#### Supplied material
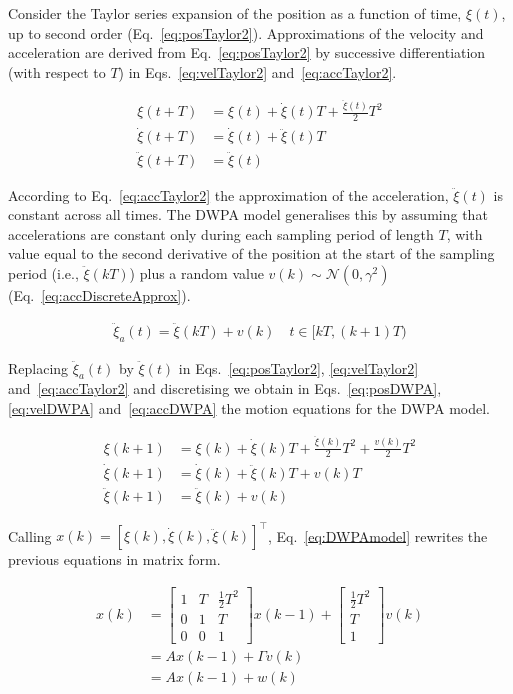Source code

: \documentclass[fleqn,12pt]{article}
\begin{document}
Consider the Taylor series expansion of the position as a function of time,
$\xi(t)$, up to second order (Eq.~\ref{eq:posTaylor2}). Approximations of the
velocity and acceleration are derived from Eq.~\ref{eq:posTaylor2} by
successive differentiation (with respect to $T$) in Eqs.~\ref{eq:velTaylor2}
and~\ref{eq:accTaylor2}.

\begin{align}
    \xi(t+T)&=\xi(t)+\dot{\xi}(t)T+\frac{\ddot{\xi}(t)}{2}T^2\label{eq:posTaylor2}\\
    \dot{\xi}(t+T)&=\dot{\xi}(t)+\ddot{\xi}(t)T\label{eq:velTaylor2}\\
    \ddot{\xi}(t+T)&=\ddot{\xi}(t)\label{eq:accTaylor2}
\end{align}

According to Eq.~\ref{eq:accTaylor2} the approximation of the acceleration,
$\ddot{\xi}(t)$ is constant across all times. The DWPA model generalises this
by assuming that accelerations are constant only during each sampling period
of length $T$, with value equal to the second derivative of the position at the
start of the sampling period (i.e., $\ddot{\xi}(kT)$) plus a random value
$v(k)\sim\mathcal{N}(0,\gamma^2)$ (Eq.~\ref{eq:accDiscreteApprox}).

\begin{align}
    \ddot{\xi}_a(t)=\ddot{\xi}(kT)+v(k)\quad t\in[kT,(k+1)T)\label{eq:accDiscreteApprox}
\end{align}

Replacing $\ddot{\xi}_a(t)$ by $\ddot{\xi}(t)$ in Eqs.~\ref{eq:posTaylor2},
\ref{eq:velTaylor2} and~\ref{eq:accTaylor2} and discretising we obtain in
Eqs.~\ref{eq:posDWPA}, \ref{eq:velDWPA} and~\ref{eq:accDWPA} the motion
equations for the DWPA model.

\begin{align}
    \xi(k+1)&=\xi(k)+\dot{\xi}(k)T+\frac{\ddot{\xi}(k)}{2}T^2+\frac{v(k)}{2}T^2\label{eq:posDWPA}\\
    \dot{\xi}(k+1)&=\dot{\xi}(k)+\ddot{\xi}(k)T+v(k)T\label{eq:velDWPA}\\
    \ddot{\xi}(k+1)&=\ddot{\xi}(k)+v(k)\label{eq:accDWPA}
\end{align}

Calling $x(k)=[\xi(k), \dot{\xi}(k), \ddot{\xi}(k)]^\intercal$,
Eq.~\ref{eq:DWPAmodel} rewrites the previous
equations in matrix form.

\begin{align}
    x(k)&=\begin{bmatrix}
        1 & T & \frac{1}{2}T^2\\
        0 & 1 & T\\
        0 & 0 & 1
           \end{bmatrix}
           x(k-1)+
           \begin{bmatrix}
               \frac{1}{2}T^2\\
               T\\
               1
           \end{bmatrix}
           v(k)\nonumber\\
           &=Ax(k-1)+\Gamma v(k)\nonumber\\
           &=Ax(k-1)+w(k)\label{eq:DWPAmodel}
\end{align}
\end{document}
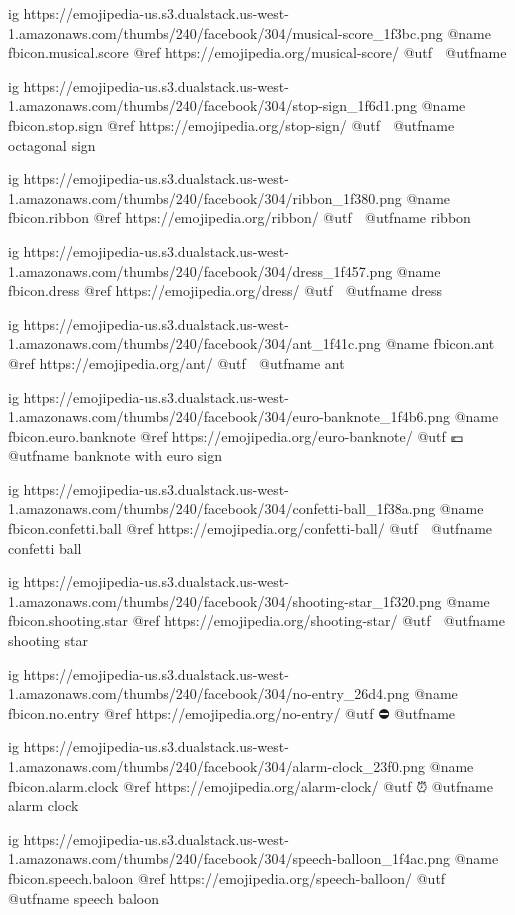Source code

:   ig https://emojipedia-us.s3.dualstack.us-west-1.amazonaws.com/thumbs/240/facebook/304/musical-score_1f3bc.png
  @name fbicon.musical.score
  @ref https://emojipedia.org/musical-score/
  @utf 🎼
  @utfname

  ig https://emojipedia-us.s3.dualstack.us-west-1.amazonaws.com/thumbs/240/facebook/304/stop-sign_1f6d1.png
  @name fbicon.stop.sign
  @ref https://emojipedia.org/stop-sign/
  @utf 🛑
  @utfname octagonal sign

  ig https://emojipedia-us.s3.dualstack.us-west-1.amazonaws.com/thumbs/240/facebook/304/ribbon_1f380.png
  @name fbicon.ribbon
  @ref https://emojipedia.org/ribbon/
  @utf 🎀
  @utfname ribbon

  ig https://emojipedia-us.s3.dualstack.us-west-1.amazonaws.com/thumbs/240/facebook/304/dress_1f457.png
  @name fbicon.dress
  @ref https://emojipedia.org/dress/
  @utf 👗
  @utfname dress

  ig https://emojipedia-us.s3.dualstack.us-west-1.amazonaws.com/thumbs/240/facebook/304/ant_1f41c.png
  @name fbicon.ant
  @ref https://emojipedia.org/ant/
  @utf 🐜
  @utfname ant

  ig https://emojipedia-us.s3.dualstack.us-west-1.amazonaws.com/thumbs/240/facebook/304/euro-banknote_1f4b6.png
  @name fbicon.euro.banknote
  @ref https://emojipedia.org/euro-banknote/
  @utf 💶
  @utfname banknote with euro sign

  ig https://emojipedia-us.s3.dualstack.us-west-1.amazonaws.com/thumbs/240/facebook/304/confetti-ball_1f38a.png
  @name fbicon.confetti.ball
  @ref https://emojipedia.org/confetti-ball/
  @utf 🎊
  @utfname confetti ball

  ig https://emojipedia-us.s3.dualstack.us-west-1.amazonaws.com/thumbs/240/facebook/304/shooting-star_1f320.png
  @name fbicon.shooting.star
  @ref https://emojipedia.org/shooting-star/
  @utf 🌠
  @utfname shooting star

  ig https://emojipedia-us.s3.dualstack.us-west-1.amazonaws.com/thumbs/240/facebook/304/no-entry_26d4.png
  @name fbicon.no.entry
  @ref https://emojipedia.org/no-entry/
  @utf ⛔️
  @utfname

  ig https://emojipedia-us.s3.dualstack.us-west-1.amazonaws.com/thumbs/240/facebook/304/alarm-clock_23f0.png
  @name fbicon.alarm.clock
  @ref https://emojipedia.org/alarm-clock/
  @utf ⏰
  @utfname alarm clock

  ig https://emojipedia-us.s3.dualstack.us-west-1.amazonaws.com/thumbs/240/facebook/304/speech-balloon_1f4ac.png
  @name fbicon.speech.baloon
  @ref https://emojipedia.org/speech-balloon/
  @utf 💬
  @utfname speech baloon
########
#### Supplied material
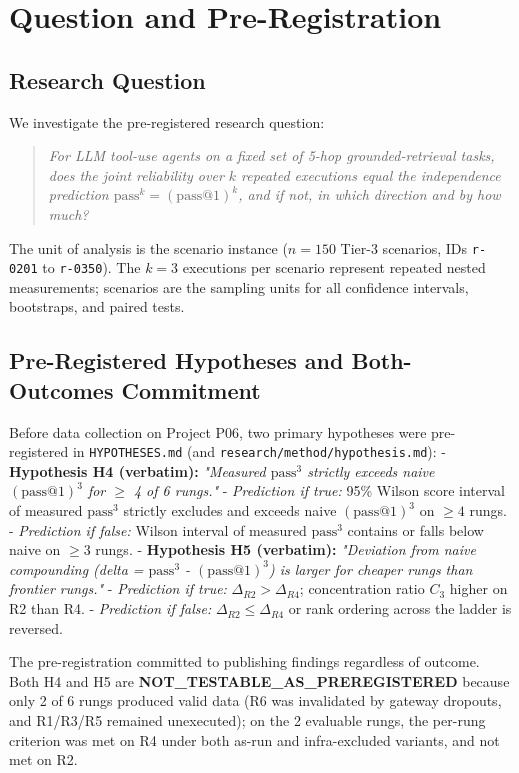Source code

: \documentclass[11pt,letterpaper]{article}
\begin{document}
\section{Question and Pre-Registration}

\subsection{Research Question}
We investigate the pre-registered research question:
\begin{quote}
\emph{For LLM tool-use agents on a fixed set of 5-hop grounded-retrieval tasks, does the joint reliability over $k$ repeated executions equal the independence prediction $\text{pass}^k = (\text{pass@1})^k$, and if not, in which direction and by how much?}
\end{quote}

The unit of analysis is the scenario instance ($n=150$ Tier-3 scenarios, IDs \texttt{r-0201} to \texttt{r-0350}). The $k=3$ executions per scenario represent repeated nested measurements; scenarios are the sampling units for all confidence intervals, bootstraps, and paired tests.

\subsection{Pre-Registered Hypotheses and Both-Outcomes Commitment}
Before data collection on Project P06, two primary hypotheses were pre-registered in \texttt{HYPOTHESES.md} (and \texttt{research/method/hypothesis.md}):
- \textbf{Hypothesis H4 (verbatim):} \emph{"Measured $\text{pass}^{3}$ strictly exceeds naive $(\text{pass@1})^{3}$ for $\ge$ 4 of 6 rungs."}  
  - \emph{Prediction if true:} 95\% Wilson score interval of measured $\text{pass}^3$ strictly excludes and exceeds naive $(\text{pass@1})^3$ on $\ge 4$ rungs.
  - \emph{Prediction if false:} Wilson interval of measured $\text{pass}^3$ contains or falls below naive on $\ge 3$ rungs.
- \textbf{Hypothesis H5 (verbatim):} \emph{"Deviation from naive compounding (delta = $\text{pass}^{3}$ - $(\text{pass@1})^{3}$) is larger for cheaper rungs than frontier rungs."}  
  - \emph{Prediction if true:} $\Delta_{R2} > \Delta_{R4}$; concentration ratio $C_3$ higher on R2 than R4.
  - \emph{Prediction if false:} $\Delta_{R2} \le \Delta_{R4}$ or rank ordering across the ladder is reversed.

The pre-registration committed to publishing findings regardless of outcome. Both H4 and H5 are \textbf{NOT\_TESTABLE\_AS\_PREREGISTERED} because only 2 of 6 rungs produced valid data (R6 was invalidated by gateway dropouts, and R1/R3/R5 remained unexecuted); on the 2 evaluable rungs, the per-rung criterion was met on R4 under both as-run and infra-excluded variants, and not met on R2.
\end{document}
########
■ Assignment ■
Would you return all lines from the preceding listing that contain the word "Both"?

■ Answer box ■
\subsection{Pre-Registered Hypotheses and Both-Outcomes Commitment}
The pre-registration committed to publishing findings regardless of outcome. Both H4 and H5 are \textbf{NOT\_TESTABLE\_AS\_PREREGISTERED} because only 2 of 6 rungs produced valid data (R6 was invalidated by gateway dropouts, and R1/R3/R5 remained unexecuted); on the 2 evaluable rungs, the per-rung criterion was met on R4 under both as-run and infra-excluded variants, and not met on R2.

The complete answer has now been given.